Transferrin receptor 1 (TfR1) is a transmembrane glycoprotein that mediates cellular iron uptake. Despite its potential as a target for tumor diagnosis, the lack of suitable TfR1 ligands has hindered the development of effective TfR1 imaging agents. We labeled a recently discovered TfR1 ligand, TfRB1G3, with Ga-68 and evaluated its potential for TfR1 imaging through preclinical experiments.

METHODS

TfRB1G3 was modified with HBED-CC and radiolabeled with Ga ([Ga]Ga-TfRB1G3). Human glioblastoma (U87MG) cells were transfected with TfR1-targeting siRNA (TfR1-knockdown) or non-targeting siRNA (control), and accumulation of [Ga]Ga-TfRB1G3 was evaluated. The K value of [Ga]Ga-TfRB1G3 for TfR1 was also calculated. Ex vivo biodistribution was conducted in normal and U87MG tumor-bearing mice after injecting [Ga]Ga-TfRB1G3. PET imaging studies were conducted after injecting [Ga]Ga-TfRB1G3, with/without co-injection of 10 nmol TfRB1G3 in mice bearing U87MG tumors.

RESULTS

[Ga]Ga-TfRB1G3 was obtained with high radiochemical purity (> 90%).

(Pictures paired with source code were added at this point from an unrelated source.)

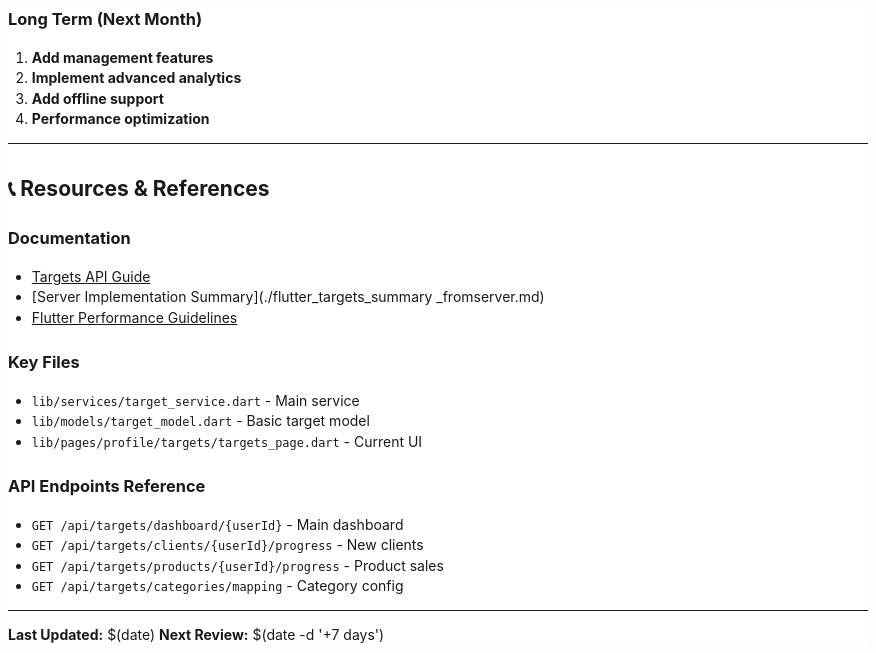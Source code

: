 ### Long Term (Next Month)
1. **Add management features**
2. **Implement advanced analytics**
3. **Add offline support**
4. **Performance optimization**

---

## 📞 **Resources & References**

### Documentation
- [Targets API Guide](./targets.md)
- [Server Implementation Summary](./flutter_targets_summary _fromserver.md)
- [Flutter Performance Guidelines](../docs/product_page_optimizations.md)

### Key Files
- `lib/services/target_service.dart` - Main service
- `lib/models/target_model.dart` - Basic target model
- `lib/pages/profile/targets/targets_page.dart` - Current UI

### API Endpoints Reference
- `GET /api/targets/dashboard/{userId}` - Main dashboard
- `GET /api/targets/clients/{userId}/progress` - New clients
- `GET /api/targets/products/{userId}/progress` - Product sales
- `GET /api/targets/categories/mapping` - Category config

---

**Last Updated:** $(date)
**Next Review:** $(date -d '+7 days')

The accumulation of [Ga]Ga-TfRB1G3 in the TfR1-knockdown cells (22.0 ± 1.1% Dose/mg) was significantly lower than that in the control (308.5 ± 14.3% Dose/mg). The K value was 1.0 nM. Tumor accumulation of [Ga]Ga-TfRB1G3 was higher than in any other organs except the kidneys, and co-injection of TfRB1G3 significantly reduced the tumor accumulation by more than 90%. PET imaging with [Ga]Ga-TfRB1G3 clearly visualized TfR1-positive tumor as early as 20 min post-injection.

CONCLUSION

[Ga]Ga-TfRB1G3 demonstrated excellent affinity and specificity for TfR1 both in vitro and in vivo, providing clear PET images of TfR1-positive tumors shortly after injection. [Ga]Ga-TfRB1G3 would enable sensitive and quantitative imaging of TfR1 expression.